__Directions for this task__:
Only the number is wanted: how many lines of these entries contain the word "Instructional"?

Extracted records

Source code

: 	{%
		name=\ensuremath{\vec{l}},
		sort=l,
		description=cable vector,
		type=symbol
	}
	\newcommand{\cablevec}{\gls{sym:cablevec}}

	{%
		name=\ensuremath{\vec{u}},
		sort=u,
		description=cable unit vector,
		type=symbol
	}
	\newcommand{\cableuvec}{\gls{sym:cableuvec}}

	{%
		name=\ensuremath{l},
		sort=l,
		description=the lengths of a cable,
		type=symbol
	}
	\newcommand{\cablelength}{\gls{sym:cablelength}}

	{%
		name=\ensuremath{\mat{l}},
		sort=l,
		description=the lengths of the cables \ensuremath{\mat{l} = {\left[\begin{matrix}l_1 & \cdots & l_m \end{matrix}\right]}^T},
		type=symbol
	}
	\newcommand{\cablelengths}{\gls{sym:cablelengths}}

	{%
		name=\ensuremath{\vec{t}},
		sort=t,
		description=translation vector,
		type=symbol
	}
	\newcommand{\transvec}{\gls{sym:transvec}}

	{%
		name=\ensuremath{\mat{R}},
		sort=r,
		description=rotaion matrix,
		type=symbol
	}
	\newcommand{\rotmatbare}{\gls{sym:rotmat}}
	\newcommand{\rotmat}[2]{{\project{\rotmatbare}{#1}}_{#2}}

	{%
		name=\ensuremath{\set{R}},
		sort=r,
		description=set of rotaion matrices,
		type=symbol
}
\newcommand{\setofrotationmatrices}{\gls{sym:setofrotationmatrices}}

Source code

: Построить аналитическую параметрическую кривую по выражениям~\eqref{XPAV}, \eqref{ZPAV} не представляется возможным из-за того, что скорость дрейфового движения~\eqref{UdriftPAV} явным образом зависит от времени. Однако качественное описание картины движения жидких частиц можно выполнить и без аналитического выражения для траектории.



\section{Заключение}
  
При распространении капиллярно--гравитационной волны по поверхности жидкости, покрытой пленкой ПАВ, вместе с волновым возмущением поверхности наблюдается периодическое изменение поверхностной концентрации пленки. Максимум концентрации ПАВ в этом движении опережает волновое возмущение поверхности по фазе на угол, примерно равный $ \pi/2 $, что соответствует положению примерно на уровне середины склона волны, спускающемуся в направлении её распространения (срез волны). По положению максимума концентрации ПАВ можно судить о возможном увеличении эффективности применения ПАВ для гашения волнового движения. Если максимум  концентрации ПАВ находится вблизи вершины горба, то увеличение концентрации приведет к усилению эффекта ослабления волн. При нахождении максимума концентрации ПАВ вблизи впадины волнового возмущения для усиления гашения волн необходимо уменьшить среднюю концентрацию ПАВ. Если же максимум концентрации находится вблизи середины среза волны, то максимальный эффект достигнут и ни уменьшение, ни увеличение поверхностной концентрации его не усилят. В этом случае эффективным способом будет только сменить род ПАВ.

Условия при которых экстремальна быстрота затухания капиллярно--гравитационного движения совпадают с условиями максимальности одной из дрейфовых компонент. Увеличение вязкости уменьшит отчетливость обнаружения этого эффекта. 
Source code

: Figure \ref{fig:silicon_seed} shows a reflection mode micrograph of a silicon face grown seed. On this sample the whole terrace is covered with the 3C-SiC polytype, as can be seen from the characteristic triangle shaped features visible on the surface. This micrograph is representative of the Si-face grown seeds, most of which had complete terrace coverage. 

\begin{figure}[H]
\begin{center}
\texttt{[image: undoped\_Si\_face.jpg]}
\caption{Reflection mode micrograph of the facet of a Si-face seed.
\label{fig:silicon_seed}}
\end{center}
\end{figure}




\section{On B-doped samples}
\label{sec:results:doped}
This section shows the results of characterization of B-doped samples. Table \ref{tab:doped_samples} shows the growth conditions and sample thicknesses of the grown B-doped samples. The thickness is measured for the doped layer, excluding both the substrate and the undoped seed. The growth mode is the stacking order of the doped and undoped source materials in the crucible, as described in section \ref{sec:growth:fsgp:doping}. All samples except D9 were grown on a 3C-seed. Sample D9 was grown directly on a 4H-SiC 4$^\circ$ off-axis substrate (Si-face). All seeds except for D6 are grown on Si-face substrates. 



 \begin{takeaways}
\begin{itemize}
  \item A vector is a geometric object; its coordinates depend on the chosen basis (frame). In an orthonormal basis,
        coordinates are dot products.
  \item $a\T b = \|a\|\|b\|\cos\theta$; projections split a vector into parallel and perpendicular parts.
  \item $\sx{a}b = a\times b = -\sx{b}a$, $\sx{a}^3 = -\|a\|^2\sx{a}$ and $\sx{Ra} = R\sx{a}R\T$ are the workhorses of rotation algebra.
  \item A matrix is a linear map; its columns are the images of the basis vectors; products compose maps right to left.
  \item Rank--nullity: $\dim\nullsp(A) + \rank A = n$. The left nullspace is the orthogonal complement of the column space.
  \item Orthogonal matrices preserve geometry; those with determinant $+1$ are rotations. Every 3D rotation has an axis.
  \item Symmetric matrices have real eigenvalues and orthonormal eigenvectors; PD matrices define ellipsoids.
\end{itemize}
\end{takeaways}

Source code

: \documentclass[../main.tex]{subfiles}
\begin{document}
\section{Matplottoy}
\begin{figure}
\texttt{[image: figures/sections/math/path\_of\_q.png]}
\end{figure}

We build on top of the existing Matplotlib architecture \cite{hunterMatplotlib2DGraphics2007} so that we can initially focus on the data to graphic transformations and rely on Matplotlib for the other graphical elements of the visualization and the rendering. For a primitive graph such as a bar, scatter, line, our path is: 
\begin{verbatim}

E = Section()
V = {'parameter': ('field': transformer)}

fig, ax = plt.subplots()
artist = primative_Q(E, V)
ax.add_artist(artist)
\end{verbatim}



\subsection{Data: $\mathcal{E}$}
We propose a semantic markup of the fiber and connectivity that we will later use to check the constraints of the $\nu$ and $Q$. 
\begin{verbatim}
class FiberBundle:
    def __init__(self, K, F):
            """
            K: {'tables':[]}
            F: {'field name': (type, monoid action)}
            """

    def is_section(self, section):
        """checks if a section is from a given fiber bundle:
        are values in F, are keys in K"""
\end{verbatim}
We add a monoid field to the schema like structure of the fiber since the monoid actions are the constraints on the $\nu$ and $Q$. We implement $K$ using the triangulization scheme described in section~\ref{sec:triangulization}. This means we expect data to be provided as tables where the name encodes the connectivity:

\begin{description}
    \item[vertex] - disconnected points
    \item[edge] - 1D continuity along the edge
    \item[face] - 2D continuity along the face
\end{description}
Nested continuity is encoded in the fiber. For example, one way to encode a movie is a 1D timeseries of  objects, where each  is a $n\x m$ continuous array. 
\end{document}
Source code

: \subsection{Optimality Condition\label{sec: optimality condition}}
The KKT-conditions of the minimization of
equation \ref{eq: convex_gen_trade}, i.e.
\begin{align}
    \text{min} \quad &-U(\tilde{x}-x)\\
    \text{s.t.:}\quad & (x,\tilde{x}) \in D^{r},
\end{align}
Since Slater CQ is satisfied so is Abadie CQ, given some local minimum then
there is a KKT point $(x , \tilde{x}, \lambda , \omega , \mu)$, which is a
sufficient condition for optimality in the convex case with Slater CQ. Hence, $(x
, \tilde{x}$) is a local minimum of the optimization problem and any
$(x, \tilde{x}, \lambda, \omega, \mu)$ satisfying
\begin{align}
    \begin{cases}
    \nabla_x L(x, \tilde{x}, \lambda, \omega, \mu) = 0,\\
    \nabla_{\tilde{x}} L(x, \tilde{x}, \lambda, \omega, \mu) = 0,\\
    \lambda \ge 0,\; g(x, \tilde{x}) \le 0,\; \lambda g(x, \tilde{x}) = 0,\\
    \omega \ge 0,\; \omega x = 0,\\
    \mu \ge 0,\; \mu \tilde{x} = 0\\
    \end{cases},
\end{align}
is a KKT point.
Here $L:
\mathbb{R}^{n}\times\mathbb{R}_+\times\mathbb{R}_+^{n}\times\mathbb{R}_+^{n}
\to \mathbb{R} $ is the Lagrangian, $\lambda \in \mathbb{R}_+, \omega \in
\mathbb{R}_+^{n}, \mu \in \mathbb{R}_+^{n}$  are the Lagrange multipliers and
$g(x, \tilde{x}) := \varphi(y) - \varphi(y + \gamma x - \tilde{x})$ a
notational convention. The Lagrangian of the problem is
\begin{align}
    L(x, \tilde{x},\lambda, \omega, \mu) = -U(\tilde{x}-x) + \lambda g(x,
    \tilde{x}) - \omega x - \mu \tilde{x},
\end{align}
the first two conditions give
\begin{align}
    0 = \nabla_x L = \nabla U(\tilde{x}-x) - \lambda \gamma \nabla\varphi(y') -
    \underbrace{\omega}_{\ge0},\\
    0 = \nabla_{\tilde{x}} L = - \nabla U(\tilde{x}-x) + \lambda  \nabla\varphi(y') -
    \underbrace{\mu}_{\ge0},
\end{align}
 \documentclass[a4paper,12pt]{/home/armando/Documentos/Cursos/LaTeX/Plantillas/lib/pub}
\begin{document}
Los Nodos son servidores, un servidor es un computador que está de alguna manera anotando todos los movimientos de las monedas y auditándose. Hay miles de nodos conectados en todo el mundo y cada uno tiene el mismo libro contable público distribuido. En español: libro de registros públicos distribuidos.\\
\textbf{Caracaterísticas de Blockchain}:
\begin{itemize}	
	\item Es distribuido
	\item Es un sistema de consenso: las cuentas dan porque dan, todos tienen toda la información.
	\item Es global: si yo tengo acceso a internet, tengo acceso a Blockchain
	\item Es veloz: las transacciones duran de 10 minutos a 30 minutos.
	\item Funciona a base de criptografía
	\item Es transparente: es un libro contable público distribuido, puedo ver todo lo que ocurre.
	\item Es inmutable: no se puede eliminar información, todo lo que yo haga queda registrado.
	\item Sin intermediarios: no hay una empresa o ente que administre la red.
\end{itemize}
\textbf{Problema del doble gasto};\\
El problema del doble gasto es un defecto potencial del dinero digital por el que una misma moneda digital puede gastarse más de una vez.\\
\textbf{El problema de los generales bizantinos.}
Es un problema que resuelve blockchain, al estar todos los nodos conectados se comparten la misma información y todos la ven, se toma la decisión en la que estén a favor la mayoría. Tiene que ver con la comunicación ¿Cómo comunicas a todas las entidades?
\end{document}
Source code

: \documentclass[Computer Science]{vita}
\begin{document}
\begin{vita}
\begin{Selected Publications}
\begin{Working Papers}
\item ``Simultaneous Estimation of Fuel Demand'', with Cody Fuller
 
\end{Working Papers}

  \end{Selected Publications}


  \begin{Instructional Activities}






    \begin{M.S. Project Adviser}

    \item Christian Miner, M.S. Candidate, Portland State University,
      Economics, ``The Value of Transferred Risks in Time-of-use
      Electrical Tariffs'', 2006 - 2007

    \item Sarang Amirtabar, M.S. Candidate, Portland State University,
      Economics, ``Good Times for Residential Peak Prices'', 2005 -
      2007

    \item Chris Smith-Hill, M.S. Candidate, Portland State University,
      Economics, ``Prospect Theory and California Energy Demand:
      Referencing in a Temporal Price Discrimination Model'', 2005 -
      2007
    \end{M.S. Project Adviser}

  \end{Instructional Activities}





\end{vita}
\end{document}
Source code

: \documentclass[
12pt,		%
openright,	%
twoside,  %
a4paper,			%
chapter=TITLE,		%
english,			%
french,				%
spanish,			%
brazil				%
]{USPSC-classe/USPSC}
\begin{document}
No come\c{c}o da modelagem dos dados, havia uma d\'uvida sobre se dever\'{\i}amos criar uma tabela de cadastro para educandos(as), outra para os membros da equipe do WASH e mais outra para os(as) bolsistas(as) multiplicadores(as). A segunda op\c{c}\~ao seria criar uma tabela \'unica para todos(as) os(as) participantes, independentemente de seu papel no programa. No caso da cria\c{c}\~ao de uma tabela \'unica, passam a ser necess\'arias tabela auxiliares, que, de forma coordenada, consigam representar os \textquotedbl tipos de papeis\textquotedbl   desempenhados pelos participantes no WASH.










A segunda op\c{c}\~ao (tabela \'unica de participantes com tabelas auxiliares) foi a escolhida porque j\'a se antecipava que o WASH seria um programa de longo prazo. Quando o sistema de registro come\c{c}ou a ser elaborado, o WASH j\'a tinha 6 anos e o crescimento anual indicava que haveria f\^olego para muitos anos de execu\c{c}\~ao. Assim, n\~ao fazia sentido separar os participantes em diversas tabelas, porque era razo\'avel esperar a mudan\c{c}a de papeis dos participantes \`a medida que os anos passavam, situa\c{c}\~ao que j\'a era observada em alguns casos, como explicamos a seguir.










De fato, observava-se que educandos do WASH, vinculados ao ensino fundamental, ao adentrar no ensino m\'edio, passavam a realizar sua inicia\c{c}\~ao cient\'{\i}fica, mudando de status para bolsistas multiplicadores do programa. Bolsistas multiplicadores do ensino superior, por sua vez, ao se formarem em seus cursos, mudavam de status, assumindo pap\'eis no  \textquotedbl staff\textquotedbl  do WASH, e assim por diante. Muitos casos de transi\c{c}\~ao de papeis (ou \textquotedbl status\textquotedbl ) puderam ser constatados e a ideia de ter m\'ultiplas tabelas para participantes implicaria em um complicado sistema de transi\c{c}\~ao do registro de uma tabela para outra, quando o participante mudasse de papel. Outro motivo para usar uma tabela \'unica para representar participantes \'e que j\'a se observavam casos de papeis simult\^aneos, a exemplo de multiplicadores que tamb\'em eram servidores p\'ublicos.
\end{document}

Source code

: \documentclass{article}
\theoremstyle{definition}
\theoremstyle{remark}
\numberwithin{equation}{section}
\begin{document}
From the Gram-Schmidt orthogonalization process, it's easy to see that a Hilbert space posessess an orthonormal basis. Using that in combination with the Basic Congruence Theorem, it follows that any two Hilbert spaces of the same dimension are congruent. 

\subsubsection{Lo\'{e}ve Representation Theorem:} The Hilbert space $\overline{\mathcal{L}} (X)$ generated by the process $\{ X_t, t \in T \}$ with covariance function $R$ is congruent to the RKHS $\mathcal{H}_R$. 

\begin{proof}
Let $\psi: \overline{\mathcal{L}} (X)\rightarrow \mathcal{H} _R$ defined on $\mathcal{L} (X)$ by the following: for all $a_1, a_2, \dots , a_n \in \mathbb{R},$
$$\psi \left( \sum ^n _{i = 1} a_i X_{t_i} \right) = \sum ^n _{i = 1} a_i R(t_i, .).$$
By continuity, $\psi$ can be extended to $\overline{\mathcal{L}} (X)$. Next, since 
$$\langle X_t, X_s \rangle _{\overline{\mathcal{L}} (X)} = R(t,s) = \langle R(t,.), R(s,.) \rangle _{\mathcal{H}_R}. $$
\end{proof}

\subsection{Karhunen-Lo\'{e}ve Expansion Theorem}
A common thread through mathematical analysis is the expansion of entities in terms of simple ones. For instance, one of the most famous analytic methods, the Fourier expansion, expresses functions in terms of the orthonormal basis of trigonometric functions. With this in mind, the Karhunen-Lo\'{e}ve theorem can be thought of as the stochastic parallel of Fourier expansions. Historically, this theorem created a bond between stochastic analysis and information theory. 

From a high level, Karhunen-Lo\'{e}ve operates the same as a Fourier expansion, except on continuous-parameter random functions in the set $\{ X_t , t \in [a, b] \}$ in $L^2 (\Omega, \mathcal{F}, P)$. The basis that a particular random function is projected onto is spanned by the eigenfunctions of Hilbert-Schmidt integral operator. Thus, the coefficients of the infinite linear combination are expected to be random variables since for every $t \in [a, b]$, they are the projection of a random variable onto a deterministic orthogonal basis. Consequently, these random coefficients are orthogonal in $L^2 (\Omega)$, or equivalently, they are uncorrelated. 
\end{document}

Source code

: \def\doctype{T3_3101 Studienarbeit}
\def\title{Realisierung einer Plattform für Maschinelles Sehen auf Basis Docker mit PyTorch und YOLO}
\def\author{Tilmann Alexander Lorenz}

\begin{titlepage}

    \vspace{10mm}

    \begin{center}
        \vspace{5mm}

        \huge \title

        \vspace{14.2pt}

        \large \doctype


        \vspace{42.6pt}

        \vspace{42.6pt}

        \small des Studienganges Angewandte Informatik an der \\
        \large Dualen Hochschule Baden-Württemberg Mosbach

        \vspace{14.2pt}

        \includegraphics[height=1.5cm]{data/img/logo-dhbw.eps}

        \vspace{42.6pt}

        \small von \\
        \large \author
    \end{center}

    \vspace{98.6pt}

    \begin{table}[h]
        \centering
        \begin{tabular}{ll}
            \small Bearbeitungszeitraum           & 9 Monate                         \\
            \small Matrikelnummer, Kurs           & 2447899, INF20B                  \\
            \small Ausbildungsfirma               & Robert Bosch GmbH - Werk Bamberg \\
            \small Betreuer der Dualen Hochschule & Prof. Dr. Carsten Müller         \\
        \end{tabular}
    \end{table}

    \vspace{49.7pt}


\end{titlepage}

__Finished exercise__:
2